ROAD TO TBILISI, Georgia (AP) -- Fifty battered Russian army trucks and armored personnel carriers roared without warning down the highway toward the country's capital, making it clear that a day-old cease-fire would not keep Russia from moving freely through Georgia.
"Come with us, beauty, we're going to Tbilisi!" one of the soldiers bellowed at a photographer in a sleeveless shirt along the road. Other troops grinned and brandished their weapons, and one hung his bare feet out the back of a truck. Another, a machine gunner riding atop an armored vehicle, wore a bandanna and a black T-shirt with the word "Russia" emblazoned in the red, blue and white colors of the national flag.
Asked from the side of the road, the soldiers shouted that their destination was Tbilisi - "With no detours," one said. But then they veered abruptly into a field about an hour's drive from the capital and camped conspicuously within sight of the road before the sun went down.
The message was hard to miss: The Russian military is still the landlord in swaths of Georgia, and its forces remain in easy striking distance of the country's capital.

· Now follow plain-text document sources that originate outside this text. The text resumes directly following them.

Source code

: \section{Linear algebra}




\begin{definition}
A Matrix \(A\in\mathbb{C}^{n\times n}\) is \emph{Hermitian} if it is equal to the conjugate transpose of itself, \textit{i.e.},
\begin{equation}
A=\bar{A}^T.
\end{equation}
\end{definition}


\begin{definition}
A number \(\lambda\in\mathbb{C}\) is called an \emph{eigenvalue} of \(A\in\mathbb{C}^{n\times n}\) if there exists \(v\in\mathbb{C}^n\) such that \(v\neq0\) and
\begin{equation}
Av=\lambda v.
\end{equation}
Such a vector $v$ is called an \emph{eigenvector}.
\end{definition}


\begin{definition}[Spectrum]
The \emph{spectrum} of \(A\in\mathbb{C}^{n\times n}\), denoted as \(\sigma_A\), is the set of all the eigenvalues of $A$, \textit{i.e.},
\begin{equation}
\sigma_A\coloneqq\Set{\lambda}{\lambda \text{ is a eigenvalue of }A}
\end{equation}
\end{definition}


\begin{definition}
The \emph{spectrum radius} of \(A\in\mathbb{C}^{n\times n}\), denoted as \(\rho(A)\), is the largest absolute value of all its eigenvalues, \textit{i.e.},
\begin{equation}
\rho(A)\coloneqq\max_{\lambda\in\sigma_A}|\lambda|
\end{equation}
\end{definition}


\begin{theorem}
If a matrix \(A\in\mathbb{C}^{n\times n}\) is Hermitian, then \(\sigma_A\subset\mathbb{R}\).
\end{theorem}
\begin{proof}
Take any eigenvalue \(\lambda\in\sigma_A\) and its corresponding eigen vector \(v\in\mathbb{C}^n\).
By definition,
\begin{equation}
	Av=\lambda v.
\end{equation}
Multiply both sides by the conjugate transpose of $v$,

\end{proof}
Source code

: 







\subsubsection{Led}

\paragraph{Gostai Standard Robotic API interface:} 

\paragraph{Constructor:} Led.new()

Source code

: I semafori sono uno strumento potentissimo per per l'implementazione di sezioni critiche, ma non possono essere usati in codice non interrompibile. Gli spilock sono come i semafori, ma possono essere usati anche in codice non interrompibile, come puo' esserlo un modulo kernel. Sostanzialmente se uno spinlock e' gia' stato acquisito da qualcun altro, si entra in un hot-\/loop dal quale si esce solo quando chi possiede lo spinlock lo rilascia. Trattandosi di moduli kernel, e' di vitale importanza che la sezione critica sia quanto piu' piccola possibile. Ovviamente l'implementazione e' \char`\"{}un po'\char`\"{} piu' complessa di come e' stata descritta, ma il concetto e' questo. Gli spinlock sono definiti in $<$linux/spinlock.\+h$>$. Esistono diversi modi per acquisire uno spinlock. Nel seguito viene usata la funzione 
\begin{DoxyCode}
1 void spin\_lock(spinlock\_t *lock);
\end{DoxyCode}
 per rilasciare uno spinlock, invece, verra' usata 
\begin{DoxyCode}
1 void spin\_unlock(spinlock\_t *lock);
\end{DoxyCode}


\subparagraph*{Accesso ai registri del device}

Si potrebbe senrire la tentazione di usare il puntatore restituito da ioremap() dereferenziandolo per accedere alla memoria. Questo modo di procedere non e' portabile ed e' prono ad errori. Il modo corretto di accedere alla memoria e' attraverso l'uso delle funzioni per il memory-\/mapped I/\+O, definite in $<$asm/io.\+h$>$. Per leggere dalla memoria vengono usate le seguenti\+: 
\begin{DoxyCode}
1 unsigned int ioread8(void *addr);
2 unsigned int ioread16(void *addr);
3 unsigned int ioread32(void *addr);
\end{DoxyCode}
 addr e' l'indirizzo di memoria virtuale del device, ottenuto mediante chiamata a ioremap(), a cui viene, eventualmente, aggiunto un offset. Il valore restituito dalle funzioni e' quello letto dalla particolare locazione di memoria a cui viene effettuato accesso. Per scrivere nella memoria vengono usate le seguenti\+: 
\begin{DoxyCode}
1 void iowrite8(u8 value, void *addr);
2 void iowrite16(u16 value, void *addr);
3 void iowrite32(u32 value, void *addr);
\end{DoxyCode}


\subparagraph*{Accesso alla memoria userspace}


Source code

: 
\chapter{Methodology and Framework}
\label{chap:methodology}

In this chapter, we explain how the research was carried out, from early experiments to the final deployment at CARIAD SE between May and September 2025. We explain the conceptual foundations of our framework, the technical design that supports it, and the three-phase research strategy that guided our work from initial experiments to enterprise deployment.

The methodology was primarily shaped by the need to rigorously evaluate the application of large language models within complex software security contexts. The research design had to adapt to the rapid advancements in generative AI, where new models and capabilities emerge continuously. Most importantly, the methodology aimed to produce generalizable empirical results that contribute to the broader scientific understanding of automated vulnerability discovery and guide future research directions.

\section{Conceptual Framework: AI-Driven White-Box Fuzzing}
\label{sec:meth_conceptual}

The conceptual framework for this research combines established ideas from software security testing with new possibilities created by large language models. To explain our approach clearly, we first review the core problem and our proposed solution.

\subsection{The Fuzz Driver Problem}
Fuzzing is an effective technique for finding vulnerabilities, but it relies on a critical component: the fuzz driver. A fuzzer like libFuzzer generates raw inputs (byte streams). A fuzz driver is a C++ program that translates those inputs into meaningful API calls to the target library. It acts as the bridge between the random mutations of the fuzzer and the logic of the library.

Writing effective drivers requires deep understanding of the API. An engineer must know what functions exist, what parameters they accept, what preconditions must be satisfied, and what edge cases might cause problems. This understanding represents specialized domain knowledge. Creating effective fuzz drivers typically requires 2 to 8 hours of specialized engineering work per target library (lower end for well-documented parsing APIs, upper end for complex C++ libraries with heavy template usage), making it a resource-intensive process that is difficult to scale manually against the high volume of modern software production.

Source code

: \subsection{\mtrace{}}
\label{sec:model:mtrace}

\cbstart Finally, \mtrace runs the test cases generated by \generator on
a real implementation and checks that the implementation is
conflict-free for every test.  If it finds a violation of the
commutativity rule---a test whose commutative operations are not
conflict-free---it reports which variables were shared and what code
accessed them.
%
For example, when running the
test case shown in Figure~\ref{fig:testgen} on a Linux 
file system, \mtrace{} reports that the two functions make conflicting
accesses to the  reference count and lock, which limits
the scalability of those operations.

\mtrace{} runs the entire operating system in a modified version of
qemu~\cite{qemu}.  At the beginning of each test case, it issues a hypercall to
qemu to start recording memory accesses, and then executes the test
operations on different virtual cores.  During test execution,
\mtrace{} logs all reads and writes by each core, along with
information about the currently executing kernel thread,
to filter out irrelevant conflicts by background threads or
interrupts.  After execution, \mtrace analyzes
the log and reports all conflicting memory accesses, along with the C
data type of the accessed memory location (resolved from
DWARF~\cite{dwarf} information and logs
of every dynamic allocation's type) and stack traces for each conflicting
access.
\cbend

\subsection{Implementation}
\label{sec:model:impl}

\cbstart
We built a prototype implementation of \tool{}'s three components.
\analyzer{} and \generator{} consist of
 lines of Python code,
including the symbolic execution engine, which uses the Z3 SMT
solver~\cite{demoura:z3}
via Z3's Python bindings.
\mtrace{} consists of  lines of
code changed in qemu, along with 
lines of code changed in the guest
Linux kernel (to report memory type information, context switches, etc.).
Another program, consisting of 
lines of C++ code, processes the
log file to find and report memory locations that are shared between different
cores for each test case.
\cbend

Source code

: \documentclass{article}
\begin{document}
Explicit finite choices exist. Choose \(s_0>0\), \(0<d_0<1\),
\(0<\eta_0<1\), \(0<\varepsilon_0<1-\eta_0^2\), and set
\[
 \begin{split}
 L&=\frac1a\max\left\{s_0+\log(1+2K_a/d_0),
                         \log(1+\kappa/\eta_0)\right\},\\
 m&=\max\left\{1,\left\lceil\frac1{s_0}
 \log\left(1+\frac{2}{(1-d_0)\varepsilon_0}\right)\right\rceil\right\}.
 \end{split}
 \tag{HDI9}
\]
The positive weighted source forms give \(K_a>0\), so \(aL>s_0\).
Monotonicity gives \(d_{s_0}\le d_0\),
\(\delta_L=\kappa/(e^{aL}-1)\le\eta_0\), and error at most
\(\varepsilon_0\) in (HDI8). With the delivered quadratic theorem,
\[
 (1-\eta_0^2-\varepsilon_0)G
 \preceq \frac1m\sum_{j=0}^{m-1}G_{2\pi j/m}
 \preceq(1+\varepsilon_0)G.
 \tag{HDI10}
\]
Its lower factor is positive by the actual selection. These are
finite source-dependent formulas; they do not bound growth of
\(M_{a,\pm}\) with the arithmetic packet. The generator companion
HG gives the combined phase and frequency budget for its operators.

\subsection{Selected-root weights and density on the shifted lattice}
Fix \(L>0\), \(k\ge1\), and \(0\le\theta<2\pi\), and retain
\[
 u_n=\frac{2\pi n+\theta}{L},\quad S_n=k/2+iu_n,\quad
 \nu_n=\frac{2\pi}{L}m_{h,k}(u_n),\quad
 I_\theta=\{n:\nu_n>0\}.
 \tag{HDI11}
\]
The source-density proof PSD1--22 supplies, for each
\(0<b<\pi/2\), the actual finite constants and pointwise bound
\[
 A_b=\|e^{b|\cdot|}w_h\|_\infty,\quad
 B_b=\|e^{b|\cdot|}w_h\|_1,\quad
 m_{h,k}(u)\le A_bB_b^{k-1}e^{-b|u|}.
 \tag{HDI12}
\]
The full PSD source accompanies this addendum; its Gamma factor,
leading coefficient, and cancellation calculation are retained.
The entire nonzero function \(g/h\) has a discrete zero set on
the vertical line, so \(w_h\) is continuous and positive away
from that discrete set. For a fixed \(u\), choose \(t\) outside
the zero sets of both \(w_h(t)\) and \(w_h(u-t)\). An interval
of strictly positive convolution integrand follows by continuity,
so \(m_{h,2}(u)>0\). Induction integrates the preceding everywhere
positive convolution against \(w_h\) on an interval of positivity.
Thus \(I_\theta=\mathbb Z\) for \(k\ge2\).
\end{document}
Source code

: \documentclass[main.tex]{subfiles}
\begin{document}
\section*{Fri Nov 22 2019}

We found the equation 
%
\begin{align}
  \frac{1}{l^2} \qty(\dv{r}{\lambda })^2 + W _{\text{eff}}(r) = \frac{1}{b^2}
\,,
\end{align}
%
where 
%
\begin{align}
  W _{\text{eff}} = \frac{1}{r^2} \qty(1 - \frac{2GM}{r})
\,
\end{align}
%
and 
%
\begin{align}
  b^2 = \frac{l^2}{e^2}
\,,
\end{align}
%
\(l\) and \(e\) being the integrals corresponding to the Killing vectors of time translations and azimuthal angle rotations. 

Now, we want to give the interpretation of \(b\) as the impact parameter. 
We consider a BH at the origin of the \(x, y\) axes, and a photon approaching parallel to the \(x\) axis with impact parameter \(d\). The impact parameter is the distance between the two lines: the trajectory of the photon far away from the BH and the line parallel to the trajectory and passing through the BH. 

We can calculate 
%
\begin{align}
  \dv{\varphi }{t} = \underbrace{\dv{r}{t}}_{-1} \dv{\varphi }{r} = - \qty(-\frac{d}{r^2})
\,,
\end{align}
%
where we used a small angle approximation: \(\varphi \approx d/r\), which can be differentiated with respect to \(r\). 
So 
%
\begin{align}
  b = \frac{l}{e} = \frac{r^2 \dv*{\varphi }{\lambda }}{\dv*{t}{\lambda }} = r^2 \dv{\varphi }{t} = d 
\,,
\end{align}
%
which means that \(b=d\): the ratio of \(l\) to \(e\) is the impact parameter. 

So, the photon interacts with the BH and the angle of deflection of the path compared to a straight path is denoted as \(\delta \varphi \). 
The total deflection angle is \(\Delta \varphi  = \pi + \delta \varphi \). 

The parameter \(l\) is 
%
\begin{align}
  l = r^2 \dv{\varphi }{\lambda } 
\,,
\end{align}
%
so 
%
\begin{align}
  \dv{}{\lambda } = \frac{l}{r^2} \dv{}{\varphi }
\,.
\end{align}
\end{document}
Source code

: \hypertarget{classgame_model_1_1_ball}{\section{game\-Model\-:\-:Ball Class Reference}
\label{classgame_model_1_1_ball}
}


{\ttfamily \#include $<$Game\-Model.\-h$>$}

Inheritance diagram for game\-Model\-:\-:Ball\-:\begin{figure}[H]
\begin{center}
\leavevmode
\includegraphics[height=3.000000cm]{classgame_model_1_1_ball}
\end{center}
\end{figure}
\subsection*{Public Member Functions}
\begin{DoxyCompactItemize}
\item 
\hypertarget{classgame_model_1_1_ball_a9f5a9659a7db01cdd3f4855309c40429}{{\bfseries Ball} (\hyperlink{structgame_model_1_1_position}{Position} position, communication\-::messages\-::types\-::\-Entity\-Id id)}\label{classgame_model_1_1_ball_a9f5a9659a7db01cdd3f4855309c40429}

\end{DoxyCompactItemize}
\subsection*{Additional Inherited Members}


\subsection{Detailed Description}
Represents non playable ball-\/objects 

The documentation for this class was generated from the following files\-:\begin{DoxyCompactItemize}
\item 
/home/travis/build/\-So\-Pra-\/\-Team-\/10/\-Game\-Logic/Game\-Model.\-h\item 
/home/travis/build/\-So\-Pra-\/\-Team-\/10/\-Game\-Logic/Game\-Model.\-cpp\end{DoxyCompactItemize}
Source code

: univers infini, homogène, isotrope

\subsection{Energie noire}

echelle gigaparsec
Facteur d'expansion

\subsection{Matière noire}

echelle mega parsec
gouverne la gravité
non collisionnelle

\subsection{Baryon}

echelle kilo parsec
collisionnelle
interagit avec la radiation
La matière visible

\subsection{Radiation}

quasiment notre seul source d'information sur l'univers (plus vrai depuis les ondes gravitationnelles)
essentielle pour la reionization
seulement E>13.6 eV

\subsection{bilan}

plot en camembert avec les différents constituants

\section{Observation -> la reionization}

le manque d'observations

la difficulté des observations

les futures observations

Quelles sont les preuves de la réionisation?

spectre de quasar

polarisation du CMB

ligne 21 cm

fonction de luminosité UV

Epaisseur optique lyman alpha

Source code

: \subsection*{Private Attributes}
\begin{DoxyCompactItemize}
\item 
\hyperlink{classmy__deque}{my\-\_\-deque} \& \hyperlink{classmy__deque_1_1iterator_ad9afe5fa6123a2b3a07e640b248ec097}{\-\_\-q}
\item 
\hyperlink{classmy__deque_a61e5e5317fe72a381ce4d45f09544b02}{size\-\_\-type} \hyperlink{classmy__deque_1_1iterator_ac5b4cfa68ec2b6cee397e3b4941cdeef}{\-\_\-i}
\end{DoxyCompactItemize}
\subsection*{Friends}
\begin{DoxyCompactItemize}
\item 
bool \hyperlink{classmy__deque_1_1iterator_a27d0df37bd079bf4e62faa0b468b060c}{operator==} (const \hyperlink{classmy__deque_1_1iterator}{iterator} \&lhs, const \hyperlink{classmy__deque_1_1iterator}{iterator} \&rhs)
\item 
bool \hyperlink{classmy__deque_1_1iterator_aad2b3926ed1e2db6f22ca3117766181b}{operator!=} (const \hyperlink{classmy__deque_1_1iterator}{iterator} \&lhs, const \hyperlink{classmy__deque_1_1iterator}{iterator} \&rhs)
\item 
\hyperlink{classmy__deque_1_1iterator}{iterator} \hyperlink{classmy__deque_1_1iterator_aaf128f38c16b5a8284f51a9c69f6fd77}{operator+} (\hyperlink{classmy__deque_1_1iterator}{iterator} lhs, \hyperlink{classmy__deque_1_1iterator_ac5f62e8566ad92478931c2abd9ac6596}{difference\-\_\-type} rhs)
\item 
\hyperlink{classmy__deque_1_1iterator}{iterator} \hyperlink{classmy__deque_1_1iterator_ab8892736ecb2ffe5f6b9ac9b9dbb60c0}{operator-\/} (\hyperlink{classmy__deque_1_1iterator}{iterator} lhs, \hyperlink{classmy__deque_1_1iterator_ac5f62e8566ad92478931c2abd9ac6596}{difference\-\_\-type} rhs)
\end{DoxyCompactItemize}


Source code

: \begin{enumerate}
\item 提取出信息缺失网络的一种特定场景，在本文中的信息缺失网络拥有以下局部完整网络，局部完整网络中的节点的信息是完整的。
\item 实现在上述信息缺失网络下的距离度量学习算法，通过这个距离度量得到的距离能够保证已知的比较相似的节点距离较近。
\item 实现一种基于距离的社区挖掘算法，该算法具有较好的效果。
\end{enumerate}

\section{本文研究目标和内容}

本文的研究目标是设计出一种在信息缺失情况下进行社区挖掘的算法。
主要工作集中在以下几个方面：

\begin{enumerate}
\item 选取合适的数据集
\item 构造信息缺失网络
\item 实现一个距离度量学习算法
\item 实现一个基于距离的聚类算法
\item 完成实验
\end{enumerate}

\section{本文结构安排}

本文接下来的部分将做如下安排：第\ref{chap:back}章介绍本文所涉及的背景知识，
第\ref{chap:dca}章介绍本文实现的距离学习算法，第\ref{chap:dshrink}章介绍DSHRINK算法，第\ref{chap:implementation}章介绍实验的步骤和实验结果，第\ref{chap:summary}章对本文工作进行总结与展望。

Meanwhile, about six miles down the road and well inside Georgia, a small contingent of subdued and edgy Georgian troops gathered and began preparing a defense line - an acknowledgment that swaths of their country are still under Russian control. Two vintage cannons were wheeled into position facing in the direction of the Russians. Nearby, crack troops equipped with pistols, Kalashnikovs and anti-tank rockets waited by their olive-drab pickup trucks. One of them played with a puppy.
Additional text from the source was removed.